__DATA SUPPLIED__.
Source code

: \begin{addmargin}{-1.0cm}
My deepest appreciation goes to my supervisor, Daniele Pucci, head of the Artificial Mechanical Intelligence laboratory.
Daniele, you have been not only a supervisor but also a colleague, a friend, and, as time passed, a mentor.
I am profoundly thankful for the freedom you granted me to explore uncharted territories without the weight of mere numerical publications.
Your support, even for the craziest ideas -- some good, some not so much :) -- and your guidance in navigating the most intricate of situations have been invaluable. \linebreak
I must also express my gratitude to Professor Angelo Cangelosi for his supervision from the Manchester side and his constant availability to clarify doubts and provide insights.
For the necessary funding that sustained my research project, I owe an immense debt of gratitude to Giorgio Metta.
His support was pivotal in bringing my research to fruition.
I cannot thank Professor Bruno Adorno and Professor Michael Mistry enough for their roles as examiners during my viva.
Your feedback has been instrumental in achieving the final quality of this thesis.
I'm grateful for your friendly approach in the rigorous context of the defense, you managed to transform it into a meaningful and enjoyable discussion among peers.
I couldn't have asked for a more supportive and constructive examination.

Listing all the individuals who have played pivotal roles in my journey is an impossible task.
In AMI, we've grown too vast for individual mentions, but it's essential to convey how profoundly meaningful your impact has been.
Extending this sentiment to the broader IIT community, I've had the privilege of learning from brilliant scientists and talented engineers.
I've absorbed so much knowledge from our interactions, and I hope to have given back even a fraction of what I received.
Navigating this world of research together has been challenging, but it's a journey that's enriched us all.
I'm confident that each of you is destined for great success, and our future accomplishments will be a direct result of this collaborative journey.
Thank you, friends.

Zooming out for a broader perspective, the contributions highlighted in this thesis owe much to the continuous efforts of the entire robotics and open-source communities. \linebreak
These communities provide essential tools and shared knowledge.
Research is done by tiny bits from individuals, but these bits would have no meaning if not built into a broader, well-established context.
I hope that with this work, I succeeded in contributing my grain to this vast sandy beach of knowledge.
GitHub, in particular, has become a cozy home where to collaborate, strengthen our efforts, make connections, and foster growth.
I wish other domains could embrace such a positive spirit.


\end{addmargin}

...

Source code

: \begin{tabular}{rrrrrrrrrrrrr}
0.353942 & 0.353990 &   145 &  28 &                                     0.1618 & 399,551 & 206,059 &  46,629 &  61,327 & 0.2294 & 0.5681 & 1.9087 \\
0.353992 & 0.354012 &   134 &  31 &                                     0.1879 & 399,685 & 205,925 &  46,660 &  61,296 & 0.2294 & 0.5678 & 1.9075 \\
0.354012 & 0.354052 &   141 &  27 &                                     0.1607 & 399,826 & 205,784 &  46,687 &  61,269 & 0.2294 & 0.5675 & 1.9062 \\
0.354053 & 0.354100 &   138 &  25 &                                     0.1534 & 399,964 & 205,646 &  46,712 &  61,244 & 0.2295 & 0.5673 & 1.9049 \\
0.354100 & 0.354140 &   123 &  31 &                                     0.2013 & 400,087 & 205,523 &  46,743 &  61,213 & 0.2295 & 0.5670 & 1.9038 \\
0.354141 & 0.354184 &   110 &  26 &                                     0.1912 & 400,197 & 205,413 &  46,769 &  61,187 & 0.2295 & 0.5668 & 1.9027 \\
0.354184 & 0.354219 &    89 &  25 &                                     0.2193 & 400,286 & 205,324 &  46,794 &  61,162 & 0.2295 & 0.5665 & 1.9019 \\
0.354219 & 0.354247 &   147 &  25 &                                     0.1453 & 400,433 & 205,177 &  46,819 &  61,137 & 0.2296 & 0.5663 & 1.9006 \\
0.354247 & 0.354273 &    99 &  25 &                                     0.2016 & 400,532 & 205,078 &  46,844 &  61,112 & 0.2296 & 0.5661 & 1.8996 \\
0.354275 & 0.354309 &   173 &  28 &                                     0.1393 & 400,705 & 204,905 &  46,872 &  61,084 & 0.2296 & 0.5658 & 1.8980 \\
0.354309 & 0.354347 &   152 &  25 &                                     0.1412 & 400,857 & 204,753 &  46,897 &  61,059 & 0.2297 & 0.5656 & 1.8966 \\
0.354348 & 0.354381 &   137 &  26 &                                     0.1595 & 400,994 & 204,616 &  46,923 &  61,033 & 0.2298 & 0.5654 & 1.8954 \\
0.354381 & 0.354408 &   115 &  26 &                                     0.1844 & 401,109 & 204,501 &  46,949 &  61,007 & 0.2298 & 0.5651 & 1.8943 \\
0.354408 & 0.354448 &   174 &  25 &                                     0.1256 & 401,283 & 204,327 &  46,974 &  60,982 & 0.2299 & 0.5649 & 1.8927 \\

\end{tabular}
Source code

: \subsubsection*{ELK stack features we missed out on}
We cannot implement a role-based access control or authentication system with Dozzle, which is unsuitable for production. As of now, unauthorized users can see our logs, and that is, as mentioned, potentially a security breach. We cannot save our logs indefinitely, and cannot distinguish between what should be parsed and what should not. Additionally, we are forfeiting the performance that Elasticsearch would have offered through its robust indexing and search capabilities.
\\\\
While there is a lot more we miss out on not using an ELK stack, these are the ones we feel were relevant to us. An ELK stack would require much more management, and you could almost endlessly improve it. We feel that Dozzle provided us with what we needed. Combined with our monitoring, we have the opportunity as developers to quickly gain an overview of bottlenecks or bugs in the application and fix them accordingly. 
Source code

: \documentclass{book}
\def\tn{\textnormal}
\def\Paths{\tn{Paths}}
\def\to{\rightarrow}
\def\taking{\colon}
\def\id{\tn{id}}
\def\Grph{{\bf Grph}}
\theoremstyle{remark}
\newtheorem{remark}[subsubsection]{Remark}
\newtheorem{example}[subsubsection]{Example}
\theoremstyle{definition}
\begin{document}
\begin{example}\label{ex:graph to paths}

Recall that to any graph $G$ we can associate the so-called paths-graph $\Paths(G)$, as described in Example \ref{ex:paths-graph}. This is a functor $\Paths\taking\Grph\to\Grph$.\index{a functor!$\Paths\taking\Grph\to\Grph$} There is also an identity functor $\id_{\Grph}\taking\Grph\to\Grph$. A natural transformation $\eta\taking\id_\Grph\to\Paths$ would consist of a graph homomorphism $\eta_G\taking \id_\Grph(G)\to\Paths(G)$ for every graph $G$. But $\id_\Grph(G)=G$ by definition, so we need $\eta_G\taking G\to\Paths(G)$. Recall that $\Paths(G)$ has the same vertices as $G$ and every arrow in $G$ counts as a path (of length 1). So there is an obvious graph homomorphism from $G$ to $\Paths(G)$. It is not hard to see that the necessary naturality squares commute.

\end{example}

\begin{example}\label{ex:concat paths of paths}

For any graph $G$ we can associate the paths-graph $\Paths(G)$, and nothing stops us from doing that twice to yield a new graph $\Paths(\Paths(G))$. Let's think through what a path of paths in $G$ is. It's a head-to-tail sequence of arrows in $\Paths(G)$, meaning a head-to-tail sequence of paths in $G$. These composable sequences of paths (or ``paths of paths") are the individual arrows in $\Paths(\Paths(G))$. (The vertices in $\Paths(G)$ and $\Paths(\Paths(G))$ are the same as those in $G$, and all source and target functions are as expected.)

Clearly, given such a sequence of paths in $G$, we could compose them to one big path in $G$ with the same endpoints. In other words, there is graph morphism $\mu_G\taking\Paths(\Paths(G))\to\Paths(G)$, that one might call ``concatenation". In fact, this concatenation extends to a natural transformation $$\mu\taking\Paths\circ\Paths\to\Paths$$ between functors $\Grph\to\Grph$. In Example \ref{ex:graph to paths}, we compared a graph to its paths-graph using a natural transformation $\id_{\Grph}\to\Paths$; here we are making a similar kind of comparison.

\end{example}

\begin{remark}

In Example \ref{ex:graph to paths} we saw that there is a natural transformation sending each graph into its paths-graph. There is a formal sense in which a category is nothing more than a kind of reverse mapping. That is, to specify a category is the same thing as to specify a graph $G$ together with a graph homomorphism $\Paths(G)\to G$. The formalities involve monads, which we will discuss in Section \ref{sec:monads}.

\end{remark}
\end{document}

__EXERCISE OBJECTIVE__.
Go line by line through the data and copy any that contain "cannot".

__SOLVED EXERCISE__.
I cannot thank Professor Bruno Adorno and Professor Michael Mistry enough for their roles as examiners during my viva.
We cannot implement a role-based access control or authentication system with Dozzle, which is unsuitable for production. As of now, unauthorized users can see our logs, and that is, as mentioned, potentially a security breach. We cannot save our logs indefinitely, and cannot distinguish between what should be parsed and what should not. Additionally, we are forfeiting the performance that Elasticsearch would have offered through its robust indexing and search capabilities.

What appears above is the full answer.